Setting Baud Rate for the BIOS Console Makes OS Deployment Fail on Sun Fire V20z and V40z Servers (6322295)

The baud rate for the BIOS console must be set to 9600 (default) or OS deployment to a Sun Fire V20z or V40z server will fail. This means that you cannot change the consolebaudrate value in the load server command or the Load OS wizard in the browser interface.


Note –

If the SP console baud rate is set to something other than 9600, the OS deployment will succeed but the console through the connect server command will display garbage characters.


Workaround: You must change the baud rate for the BIOS console manually after an OS deployment. To do this, reboot the target server and enter the BIOS setup screen during the boot sequence. Consult the server's user manual to see how to change its BIOS settings.

An OS Profile Name Cannot Contain a Period When Using the Browser Interface (6331294)

If you specify a period in an OS profile name when using the browser interface wizard to create an OS profile, an "invalid profile name" error occurs. A period should be an acceptable character for an OS profile name.

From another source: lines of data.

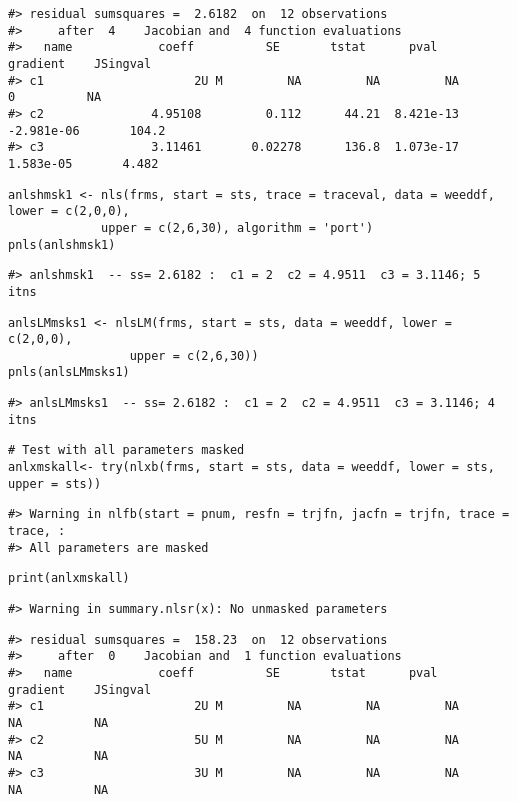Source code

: \begin{verbatim}
#> residual sumsquares =  2.6182  on  12 observations
#>     after  4    Jacobian and  4 function evaluations
#>   name            coeff          SE       tstat      pval      gradient    JSingval   
#> c1                     2U M         NA         NA         NA           0          NA  
#> c2               4.95108         0.112      44.21  8.421e-13  -2.981e-06       104.2  
#> c3               3.11461       0.02278      136.8  1.073e-17   1.583e-05       4.482
\end{verbatim}

\begin{verbatim}
anlshmsk1 <- nls(frms, start = sts, trace = traceval, data = weeddf, lower = c(2,0,0),
             upper = c(2,6,30), algorithm = 'port')
pnls(anlshmsk1)
\end{verbatim}

\begin{verbatim}
#> anlshmsk1  -- ss= 2.6182 :  c1 = 2  c2 = 4.9511  c3 = 3.1146; 5  itns
\end{verbatim}

\begin{verbatim}
anlsLMmsks1 <- nlsLM(frms, start = sts, data = weeddf, lower = c(2,0,0),
                 upper = c(2,6,30))
pnls(anlsLMmsks1)
\end{verbatim}

\begin{verbatim}
#> anlsLMmsks1  -- ss= 2.6182 :  c1 = 2  c2 = 4.9511  c3 = 3.1146; 4  itns
\end{verbatim}

\begin{verbatim}
# Test with all parameters masked
anlxmskall<- try(nlxb(frms, start = sts, data = weeddf, lower = sts, upper = sts))
\end{verbatim}

\begin{verbatim}
#> Warning in nlfb(start = pnum, resfn = trjfn, jacfn = trjfn, trace = trace, :
#> All parameters are masked
\end{verbatim}

\begin{verbatim}
print(anlxmskall)
\end{verbatim}

\begin{verbatim}
#> Warning in summary.nlsr(x): No unmasked parameters
\end{verbatim}

\begin{verbatim}
#> residual sumsquares =  158.23  on  12 observations
#>     after  0    Jacobian and  1 function evaluations
#>   name            coeff          SE       tstat      pval      gradient    JSingval   
#> c1                     2U M         NA         NA         NA          NA          NA  
#> c2                     5U M         NA         NA         NA          NA          NA  
#> c3                     3U M         NA         NA         NA          NA          NA
\end{verbatim}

Workaround: If you want to include a period in the OS profile name, use the create osprofile command.

The Same SUSE OS Profile Cannot Be Used on Sun Fire V20z/V40z Servers and Sun Fire X4000 Series Servers (6344382)

Once you load a SUSE OS profile on a Sun Fire X4000 series server, that same OS profile and associated OS distribution cannot be used on Sun Fire V20z and V40z servers. Loading a SUSE OS profile on a Sun Fire X4000 series server actually modifies the associated SUSE OS distribution, which makes that OS distribution unusable by Sun Fire V20z and V40z servers.

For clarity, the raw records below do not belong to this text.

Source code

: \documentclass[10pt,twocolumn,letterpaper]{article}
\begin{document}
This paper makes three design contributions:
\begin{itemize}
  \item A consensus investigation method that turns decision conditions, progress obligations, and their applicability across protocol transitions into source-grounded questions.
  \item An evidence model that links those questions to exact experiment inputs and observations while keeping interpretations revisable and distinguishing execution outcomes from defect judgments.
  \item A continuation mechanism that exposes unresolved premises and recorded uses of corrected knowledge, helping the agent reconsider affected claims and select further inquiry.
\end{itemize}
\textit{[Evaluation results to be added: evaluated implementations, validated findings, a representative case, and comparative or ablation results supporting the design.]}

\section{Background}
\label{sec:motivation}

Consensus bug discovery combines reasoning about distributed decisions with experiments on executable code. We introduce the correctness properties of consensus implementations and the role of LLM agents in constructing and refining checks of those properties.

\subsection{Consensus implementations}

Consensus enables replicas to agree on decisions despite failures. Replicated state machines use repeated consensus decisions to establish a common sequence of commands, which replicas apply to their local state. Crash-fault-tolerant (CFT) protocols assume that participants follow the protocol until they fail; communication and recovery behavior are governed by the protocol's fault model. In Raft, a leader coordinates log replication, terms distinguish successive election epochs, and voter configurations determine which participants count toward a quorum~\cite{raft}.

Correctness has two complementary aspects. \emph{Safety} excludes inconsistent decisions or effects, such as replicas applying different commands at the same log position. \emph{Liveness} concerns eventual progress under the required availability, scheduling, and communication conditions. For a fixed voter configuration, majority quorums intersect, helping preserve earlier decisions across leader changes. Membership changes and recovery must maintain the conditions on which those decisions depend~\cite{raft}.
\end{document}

Workaround: You must create separate SUSE OS distributions and OS profiles for Sun Fire V20z/V40z servers and Sun Fire X4000 series servers.

Interface Issues

This section describes the known browser interface and command line interface issues.

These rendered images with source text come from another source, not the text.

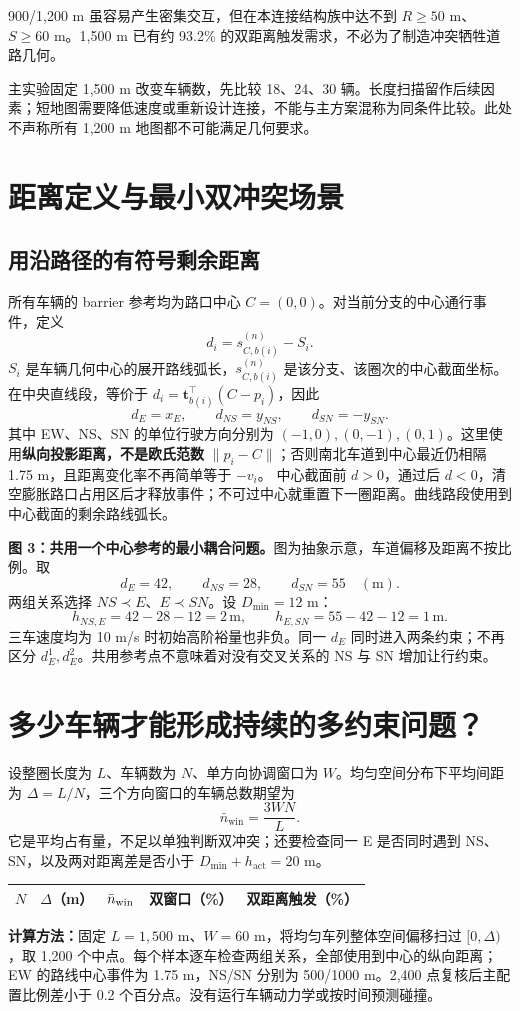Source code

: \documentclass[UTF8,fontset=fandol,11pt,a4paper]{ctexart}
\newcommand{\unit}[1]{\,\mathrm{#1}}\newcommand{\nom}{\mathrm{nom}}
\newcommand{\page}[1]{\clearpage\section{#1}}
\begin{document}
900/1,200 m 虽容易产生密集交互，但在本连接结构族中达不到 $R\geq50$ m、$S\geq60$ m。1,500 m 已有约 93.2\% 的双距离触发需求，不必为了制造冲突牺牲道路几何。

主实验固定 1,500 m 改变车辆数，先比较 18、24、30 辆。长度扫描留作后续因素；短地图需要降低速度或重新设计连接，不能与主方案混称为同条件比较。此处不声称所有 1,200 m 地图都不可能满足几何要求。


\page{距离定义与最小双冲突场景}
\subsection{用沿路径的有符号剩余距离}
所有车辆的 barrier 参考均为路口中心 $C=(0,0)$。对当前分支的中心通行事件，定义
\[
d_i=s_{C,b(i)}^{(n)}-S_i.
\]
$S_i$ 是车辆几何中心的展开路线弧长，$s_{C,b(i)}^{(n)}$ 是该分支、该圈次的中心截面坐标。在中央直线段，等价于 $d_i=\mathbf t_{b(i)}^\top(C-p_i)$，因此
\[
d_E=x_E,\qquad d_{NS}=y_{NS},\qquad d_{SN}=-y_{SN}.
\]
其中 EW、NS、SN 的单位行驶方向分别为 $(-1,0),(0,-1),(0,1)$。这里使用\textbf{纵向投影距离，不是欧氏范数} $\|p_i-C\|$；否则南北车道到中心最近仍相隔 1.75 m，且距离变化率不再简单等于 $-v_i$。
中心截面前 $d>0$，通过后 $d<0$，清空膨胀路口占用区后才释放事件；不可过中心就重置下一圈距离。曲线路段使用到中心截面的剩余路线弧长。
\begin{center}\end{center}
\textbf{图 3：共用一个中心参考的最小耦合问题。}图为抽象示意，车道偏移及距离不按比例。取
\[
d_E=42,\qquad d_{NS}=28,\qquad d_{SN}=55\quad(\mathrm m).
\]
两组关系选择 $NS\prec E$、$E\prec SN$。设 $D_{\min}=12$ m：
\[
h_{NS,E}=42-28-12=2\unit{m},\qquad h_{E,SN}=55-42-12=1\unit{m}.
\]
三车速度均为 10 m/s 时初始高阶裕量也非负。同一 $d_E$ 同时进入两条约束；不再区分 $d_E^1,d_E^2$。共用参考点不意味着对没有交叉关系的 NS 与 SN 增加让行约束。


\page{多少车辆才能形成持续的多约束问题？}
设整圈长度为 $L$、车辆数为 $N$、单方向协调窗口为 $W$。均匀空间分布下平均间距为 $\Delta=L/N$，三个方向窗口的车辆总数期望为
\[
\bar n_{\mathrm{win}}=\frac{3WN}{L}.
\]
它是平均占有量，不足以单独判断双冲突；还要检查同一 E 是否同时遇到 NS、SN，以及两对距离差是否小于 $D_{\min}+h_{\mathrm{act}}=20$ m。
\begin{center}\small
\begin{tabular}{rrrrr}\toprule
$N$ & $\Delta$（m） & $\bar n_{\rm win}$ & 双窗口（\%） & 双距离触发（\%）\\\midrule

\end{tabular}\end{center}
\textbf{计算方法：}固定 $L=1,500$ m、$W=60$ m，将均匀车列整体空间偏移扫过 $[0,\Delta)$，取 1,200 个中点。每个样本逐车检查两组关系，全部使用到中心的纵向距离；EW 的路线中心事件为 1.75 m，NS/SN 分别为 500/1000 m。2,400 点复核后主配置比例差小于 0.2 个百分点。没有运行车辆动力学或按时间预测碰撞。
\end{document}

Incorrect Server Details Are Displayed When Servers Swap Management IP Addresses (6196399)

If the management IP addresses of two discovered servers are swapped, the detailed server information displayed for each of the servers with the swapped addresses will be the information for the other swapped server. For example, if server A and server B have their management IP addresses swapped, “show server A” will show server B's information and “show server B” will show server A's information.

Workaround: Delete both of the servers with swapped IP addresses and then rediscover them. This will result in any user supplied information about the server being lost.

Browser Interface Becomes Out of Sync if Back Button Is Used (6215298)

The browser interface uses frames that are synchronized. If you click the browser's Back button in one of the frames, the frames can get out of sync.

Workaround: Press F5 or refresh the page to synchronize the frames.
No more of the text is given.